The Privilege of “More Important” Things

What you heard:

The media/political news/my friend/etc is focusing too much on Russia/the Boy Scout speech/Trump encouraging police brutality/etc and should be talking more about health care/dismantling of regulations/the economy/etc.

Most of this commentary comes from those who are white, male, or occupy upper income levels. Most likely the person you’re hearing this from is some combination of the three, since they all inform each other in an endless cycle of the American privilege feedback loop.

What it means:

For all of our talk about understanding and acknowledging privilege, we as white/male/moneyed Democrats are still not doing a great job at it.

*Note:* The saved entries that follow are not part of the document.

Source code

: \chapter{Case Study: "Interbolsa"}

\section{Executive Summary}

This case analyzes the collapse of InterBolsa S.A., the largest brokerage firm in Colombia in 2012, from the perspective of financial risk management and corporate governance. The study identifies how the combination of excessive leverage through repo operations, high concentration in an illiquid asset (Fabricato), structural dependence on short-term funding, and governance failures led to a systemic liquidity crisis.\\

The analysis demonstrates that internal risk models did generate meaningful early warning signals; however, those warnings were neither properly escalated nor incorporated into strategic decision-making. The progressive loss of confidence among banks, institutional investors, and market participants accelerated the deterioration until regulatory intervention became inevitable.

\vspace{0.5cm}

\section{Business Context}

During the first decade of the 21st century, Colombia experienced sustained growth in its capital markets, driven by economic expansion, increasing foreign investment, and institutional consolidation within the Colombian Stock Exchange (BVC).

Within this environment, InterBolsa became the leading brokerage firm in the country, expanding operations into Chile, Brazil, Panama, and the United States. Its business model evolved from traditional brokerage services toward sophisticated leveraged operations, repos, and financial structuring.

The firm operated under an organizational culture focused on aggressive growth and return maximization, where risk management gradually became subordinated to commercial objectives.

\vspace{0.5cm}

To tell anyone that X thing is more important than Y thing is to automatically assume they live their lives under the same conditions as you, have the same priorities, and are equally impacted by certain policies. It’s also a form of racism & sexism – every time a white person tells a person of color what they should actually be talking about, they imply that people of color aren’t capable of determining what’s important to them and their lives. Every time a man tells a woman what she should actually be talking about, they imply that women aren’t capable of determining what’s important to them and their lives.

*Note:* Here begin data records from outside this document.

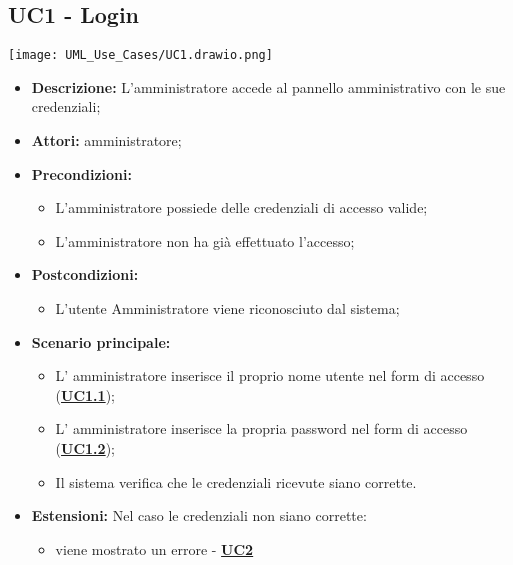 \setcounter{secnumdepth}{0}

\subsection{UC1 - Login}
\label{sec:UC1}
\texttt{[image: UML\_Use\_Cases/UC1.drawio.png]}
\begin{itemize}
	\item \textbf{Descrizione:} L’amministratore accede al pannello amministrativo con le sue credenziali;
	\item \textbf{Attori:} amministratore;
	\item \textbf{Precondizioni:} 
	\begin{itemize}
		\item L’amministratore possiede delle credenziali di accesso valide;
		\item L’amministratore non ha già effettuato l’accesso;
	\end{itemize}
	\item \textbf{Postcondizioni:} 
	\begin{itemize}
		\item L’utente Amministratore viene riconosciuto dal sistema;
	\end{itemize}
	\item \textbf{Scenario principale:} 
	\begin{itemize}
		\item L’ amministratore inserisce il proprio nome utente nel form di accesso (\hyperref[sec:UC1.1]{\textbf{UC1.1}});
		\item L’ amministratore inserisce la propria password nel form di accesso (\hyperref[sec:UC1.2]{\textbf{UC1.2}});
		\item Il sistema verifica che le credenziali ricevute siano corrette. 
	\end{itemize}
	\item \textbf{Estensioni:} Nel caso le credenziali non siano corrette:
	\begin{itemize}
		\item viene mostrato un errore - \hyperref[sec:UC2]{\textbf{UC2}}
	\end{itemize}
\end{itemize}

There was a lot of talk like this floating around during the healthcare debate, things like “Stop talking about Russia and focus on healthcare!” And yes, talking about healthcare was – and is – important. But remember: we wouldn’t even be having the healthcare debate if systematic discrimination and racism hadn’t manifested itself in voter suppression laws, or if the GOP hadn’t lied about Obamacare for nearly decade, or maybe even if the President and his lackeys hadn’t conspired with a foreign power to influence an American election.

Nothing in politics exists in a vacuum.

When Donald Trump rants about putting Hillary Clinton in prison in front of 40,000 Boy Scouts and encourages police brutality in a speech broadcast across the nation, maybe you think it’s unimportant. Cable news should be talking more about the economic danger of letting Goldman Sachs executives run rampant in the Administration, you say. That’s your priority, and you’re lucky to occupy a space where you’re not affected by other horrors.

But for someone who fled religious prosecution in any number of places across the world, or for a family who was driven out of their homeland after a candidate they opposed lost an election, the idea of jailing those who don’t agree with you hits terrifyingly close to home. For a mom who’s lost her son to police violence because he committed the sin of wearing a hoodie or carrying a toy water gun while existing as a black child (not even yet a man), brutality accepted and condoned means more fear and worry for her community.

There is no one issue “more important” than the rest.

That’s the great thing about Democrats, though: as diverse as we are, we’re bound together by a common idea that we all do better when we all do better. There’s no need to tear each other down or condescend about what issue you, or I, or our friend down the street, or a stranger halfway across the country, should care about most. It’s when we all come together and listen to each other that we’re able to develop a platform that embodies “better” – for everyone, not just for the privileged.

And what’s more important than that?